* Try it *
Look through the listing below for the string "Ownership". Show each line where it occurs.
- Opening Delimiter -
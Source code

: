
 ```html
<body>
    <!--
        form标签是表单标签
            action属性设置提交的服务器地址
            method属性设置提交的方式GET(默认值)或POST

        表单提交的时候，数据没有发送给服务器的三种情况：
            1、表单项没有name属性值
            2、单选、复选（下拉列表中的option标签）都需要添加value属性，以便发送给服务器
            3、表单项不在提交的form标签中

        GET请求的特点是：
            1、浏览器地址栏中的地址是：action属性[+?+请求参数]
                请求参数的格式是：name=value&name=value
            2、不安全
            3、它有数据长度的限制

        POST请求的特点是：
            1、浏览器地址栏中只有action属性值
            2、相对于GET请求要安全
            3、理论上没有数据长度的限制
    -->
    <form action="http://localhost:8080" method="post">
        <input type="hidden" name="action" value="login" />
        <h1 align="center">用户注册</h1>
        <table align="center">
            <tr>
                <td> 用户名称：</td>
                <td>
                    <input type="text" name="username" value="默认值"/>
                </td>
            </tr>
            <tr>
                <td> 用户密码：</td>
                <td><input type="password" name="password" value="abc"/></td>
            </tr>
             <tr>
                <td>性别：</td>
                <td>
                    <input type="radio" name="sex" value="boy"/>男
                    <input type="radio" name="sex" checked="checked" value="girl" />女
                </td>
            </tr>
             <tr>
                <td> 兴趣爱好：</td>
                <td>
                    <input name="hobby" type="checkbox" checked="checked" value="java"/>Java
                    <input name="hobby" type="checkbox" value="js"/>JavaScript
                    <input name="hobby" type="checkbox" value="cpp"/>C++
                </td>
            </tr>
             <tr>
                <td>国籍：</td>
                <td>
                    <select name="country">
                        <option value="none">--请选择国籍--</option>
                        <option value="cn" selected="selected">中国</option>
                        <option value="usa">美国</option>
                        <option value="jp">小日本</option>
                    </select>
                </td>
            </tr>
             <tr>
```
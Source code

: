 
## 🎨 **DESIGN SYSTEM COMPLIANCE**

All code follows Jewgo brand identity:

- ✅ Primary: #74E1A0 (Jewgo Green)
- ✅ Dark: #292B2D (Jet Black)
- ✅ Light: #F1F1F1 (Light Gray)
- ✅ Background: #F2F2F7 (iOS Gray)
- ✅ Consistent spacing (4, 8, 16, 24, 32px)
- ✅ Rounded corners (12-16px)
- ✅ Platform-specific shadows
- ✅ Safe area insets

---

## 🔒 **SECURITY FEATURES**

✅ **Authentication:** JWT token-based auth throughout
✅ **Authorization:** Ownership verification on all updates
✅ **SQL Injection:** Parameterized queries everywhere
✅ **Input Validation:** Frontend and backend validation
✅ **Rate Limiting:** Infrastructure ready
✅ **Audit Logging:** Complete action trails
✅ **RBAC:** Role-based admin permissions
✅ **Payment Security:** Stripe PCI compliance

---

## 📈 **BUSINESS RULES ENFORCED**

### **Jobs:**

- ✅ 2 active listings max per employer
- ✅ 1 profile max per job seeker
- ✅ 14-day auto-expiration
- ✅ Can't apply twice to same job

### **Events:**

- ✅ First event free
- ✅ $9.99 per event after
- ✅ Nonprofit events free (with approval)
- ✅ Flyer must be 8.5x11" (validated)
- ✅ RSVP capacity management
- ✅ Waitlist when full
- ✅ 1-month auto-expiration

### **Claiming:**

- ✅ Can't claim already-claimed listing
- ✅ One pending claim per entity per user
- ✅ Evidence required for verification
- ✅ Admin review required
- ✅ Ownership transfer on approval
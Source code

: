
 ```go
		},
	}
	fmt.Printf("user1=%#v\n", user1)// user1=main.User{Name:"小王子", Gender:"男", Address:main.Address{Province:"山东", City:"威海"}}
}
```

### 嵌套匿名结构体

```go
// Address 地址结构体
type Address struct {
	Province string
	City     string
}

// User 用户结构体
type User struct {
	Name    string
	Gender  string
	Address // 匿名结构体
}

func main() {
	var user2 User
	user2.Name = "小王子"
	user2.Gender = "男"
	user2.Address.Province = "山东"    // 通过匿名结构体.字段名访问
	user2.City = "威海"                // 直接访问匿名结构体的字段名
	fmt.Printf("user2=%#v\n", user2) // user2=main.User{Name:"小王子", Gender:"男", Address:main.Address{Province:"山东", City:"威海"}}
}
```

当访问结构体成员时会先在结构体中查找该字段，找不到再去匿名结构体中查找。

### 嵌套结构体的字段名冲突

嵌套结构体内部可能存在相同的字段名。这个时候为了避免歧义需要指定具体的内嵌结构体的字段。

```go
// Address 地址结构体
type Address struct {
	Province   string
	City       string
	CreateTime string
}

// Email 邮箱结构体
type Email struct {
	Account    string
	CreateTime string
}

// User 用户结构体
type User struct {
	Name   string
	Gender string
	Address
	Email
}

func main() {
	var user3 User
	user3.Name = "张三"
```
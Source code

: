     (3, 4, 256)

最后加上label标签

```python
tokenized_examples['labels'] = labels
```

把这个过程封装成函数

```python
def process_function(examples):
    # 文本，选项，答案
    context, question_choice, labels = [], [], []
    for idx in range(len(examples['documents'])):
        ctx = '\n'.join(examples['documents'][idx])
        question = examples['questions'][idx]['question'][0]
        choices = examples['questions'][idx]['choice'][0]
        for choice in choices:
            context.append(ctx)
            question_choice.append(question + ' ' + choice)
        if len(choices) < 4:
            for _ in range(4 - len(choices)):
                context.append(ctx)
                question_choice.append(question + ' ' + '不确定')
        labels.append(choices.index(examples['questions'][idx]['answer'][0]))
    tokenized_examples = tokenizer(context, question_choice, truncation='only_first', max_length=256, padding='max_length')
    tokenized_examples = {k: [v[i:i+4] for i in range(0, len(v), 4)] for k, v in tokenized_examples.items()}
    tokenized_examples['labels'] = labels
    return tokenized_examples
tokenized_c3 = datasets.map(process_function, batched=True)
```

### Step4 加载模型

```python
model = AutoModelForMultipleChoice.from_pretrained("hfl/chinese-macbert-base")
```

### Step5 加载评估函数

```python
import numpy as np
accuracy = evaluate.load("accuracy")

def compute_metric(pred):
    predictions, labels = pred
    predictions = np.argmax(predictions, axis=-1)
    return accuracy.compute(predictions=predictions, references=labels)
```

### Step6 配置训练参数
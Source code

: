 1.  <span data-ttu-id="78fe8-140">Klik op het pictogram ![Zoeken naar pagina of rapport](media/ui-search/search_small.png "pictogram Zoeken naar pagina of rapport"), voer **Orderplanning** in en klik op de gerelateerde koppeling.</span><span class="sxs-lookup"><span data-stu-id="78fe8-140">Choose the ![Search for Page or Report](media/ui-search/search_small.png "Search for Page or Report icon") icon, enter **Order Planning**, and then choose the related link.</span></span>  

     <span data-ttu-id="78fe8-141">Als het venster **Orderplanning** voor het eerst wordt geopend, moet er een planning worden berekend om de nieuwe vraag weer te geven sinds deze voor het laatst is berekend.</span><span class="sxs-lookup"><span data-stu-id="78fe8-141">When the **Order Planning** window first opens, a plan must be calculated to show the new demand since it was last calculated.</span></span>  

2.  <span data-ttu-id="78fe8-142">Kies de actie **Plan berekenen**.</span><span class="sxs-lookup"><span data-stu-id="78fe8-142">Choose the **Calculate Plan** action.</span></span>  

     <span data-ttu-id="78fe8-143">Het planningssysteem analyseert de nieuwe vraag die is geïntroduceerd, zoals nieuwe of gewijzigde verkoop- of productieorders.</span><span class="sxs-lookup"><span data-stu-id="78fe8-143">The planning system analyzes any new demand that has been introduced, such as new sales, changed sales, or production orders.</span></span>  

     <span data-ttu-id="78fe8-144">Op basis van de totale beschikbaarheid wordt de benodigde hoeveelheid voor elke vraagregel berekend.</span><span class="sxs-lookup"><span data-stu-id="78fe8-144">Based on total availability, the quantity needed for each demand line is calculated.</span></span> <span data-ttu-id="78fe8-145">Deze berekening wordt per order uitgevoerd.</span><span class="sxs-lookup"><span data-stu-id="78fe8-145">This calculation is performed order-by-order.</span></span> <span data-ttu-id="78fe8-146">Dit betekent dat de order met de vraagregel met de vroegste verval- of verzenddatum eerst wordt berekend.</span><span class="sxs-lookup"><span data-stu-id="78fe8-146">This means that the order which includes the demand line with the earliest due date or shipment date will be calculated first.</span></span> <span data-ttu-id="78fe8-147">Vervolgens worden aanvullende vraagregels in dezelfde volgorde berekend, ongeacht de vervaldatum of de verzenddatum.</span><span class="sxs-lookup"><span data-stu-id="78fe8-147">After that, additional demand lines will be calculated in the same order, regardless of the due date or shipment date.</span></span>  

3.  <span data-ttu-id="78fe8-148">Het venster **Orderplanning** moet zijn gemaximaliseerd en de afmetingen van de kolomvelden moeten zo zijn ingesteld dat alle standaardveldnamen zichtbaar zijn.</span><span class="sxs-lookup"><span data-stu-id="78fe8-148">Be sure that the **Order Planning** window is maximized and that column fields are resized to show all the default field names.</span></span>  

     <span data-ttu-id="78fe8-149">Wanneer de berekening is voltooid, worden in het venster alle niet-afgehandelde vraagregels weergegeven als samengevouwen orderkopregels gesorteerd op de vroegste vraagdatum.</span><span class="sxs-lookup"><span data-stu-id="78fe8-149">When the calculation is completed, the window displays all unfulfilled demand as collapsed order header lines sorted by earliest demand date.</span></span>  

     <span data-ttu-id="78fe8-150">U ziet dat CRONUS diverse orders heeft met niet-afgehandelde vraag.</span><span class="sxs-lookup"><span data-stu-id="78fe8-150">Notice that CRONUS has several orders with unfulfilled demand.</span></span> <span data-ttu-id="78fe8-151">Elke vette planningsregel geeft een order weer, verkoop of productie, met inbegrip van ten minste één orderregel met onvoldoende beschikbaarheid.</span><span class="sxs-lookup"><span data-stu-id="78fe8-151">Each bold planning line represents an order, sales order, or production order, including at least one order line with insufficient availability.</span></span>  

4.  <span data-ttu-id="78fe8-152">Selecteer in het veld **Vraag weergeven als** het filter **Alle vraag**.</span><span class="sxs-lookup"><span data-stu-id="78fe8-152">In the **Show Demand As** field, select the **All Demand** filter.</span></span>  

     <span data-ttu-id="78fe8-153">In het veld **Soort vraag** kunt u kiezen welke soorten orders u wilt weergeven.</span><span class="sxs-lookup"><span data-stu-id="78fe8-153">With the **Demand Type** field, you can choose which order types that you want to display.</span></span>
- Closing Delimiter -
* Result of this task *
✅ **Authorization:** Ownership verification on all updates
- ✅ Ownership transfer on approval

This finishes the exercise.